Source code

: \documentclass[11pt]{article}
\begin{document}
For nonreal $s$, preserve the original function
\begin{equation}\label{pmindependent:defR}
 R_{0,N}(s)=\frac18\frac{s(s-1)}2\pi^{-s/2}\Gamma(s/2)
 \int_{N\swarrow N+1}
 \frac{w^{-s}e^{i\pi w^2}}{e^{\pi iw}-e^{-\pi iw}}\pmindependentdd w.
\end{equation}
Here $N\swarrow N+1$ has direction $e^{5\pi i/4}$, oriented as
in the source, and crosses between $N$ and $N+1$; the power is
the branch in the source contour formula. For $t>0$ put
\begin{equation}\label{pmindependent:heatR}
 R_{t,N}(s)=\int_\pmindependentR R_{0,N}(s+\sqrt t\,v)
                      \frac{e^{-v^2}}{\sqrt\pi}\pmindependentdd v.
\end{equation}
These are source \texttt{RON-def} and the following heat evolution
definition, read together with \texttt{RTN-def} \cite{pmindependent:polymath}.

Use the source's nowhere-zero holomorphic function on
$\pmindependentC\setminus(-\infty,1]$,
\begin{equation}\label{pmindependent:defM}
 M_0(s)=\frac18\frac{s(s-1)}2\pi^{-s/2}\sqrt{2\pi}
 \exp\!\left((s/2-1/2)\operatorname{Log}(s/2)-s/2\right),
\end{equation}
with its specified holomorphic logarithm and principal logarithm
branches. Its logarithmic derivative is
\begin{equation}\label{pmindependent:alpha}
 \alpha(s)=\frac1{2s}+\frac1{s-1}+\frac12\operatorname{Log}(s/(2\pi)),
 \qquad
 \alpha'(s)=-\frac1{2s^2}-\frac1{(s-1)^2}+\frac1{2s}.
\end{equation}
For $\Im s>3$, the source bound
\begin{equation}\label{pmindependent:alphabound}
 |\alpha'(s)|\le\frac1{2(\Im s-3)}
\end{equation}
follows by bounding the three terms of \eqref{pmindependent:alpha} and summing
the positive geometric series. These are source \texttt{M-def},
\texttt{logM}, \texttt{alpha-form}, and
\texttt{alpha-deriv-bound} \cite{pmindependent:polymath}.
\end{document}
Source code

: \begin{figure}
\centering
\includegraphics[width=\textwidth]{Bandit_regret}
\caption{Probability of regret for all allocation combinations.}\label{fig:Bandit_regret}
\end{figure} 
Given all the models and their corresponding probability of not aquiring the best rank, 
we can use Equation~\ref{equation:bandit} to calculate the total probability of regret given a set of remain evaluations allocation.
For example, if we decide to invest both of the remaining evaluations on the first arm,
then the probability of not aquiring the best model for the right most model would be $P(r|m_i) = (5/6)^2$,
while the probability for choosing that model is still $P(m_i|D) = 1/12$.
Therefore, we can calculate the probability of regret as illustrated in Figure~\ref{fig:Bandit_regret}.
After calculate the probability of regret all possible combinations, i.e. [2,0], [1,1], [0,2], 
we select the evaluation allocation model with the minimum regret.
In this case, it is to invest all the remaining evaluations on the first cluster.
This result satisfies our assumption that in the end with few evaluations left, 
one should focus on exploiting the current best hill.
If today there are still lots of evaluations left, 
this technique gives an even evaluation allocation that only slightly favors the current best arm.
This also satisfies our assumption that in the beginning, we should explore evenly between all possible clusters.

******************************

__YOUR GOAL__
Your response should be made up of the lines in the data that contain the word "satisfies".

__OUTPUT FOR THIS TASK__
This result satisfies our assumption that in the end with few evaluations left, 
This also satisfies our assumption that in the beginning, we should explore evenly between all possible clusters.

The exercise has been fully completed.